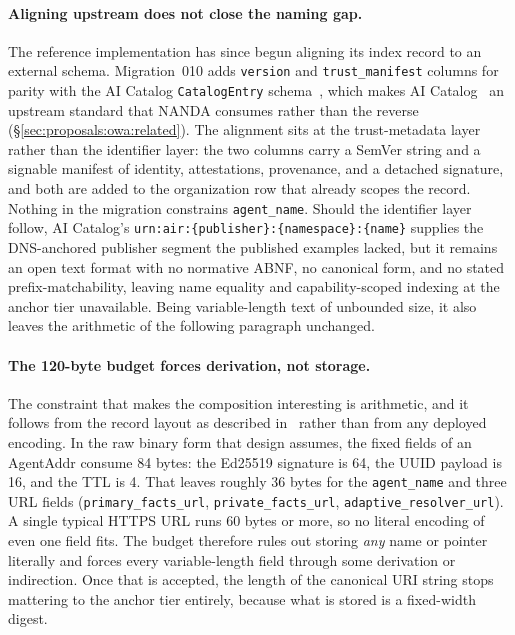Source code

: \paragraph{Aligning upstream does not close the naming gap.}
The reference implementation has since begun aligning its
index record to an external schema. Migration~010 adds
\texttt{version} and \texttt{trust\_manifest} columns for
parity with the AI Catalog \texttt{CatalogEntry}
schema~\cite{nanda_index_impl}, which makes AI
Catalog~\cite{ai_catalog} an upstream standard that NANDA
consumes rather than the reverse
(\S\ref{sec:proposals:owa:related}). The alignment sits at
the trust-metadata layer rather than the identifier layer:
the two columns carry a SemVer string and a signable
manifest of identity, attestations, provenance, and a
detached signature, and both are added to the organization
row that already scopes the record. Nothing in the
migration constrains \texttt{agent\_name}. Should the
identifier layer follow, AI Catalog's
\texttt{urn:air:\{publisher\}:\{namespace\}:\{name\}}
supplies the DNS-anchored publisher segment the published
examples lacked, but it remains an open text format with
no normative ABNF, no canonical form, and no stated
prefix-matchability, leaving name equality and
capability-scoped indexing at the anchor tier unavailable.
Being variable-length text of unbounded size, it also
leaves the arithmetic of the following paragraph
unchanged.

\paragraph{The 120-byte budget forces derivation, not storage.}
The constraint that makes the composition interesting is
arithmetic, and it follows from the record layout as
described in~\cite{nanda_index} rather than from any
deployed encoding. In the raw binary form that design
assumes, the fixed fields of an AgentAddr consume 84
bytes: the Ed25519 signature is 64, the UUID payload is
16, and the TTL is 4. That leaves
roughly 36 bytes for the \texttt{agent\_name} and three
URL fields (\texttt{primary\_facts\_url},
\texttt{private\_facts\_url},
\texttt{adaptive\_resolver\_url}). A single typical HTTPS
URL runs 60 bytes or more, so no literal encoding of even
one field fits. The budget therefore rules out storing
\emph{any} name or pointer literally and forces every
variable-length field through some derivation or
indirection. Once that is accepted, the length of the
canonical URI string stops mattering to the anchor tier
entirely, because what is stored is a fixed-width digest.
******
What the task requires>
Each entry must be set down word for word; no image may be carried over.

Task answer>
Source code

: \paragraph{Aligning upstream does not close the naming gap.}
The reference implementation has since begun aligning its
index record to an external schema. Migration~010 adds
\texttt{version} and \texttt{trust\_manifest} columns for
parity with the AI Catalog \texttt{CatalogEntry}
schema~\cite{nanda_index_impl}, which makes AI
Catalog~\cite{ai_catalog} an upstream standard that NANDA
consumes rather than the reverse
(\S\ref{sec:proposals:owa:related}). The alignment sits at
the trust-metadata layer rather than the identifier layer:
the two columns carry a SemVer string and a signable
manifest of identity, attestations, provenance, and a
detached signature, and both are added to the organization
row that already scopes the record. Nothing in the
migration constrains \texttt{agent\_name}. Should the
identifier layer follow, AI Catalog's
\texttt{urn:air:\{publisher\}:\{namespace\}:\{name\}}
supplies the DNS-anchored publisher segment the published
examples lacked, but it remains an open text format with
no normative ABNF, no canonical form, and no stated
prefix-matchability, leaving name equality and
capability-scoped indexing at the anchor tier unavailable.
Being variable-length text of unbounded size, it also
leaves the arithmetic of the following paragraph
unchanged.

\paragraph{The 120-byte budget forces derivation, not storage.}
The constraint that makes the composition interesting is
arithmetic, and it follows from the record layout as
described in~\cite{nanda_index} rather than from any
deployed encoding. In the raw binary form that design
assumes, the fixed fields of an AgentAddr consume 84
bytes: the Ed25519 signature is 64, the UUID payload is
16, and the TTL is 4. That leaves
roughly 36 bytes for the \texttt{agent\_name} and three
URL fields (\texttt{primary\_facts\_url},
\texttt{private\_facts\_url},
\texttt{adaptive\_resolver\_url}). A single typical HTTPS
URL runs 60 bytes or more, so no literal encoding of even
one field fits. The budget therefore rules out storing
\emph{any} name or pointer literally and forces every
variable-length field through some derivation or
indirection. Once that is accepted, the length of the
canonical URI string stops mattering to the anchor tier
entirely, because what is stored is a fixed-width digest.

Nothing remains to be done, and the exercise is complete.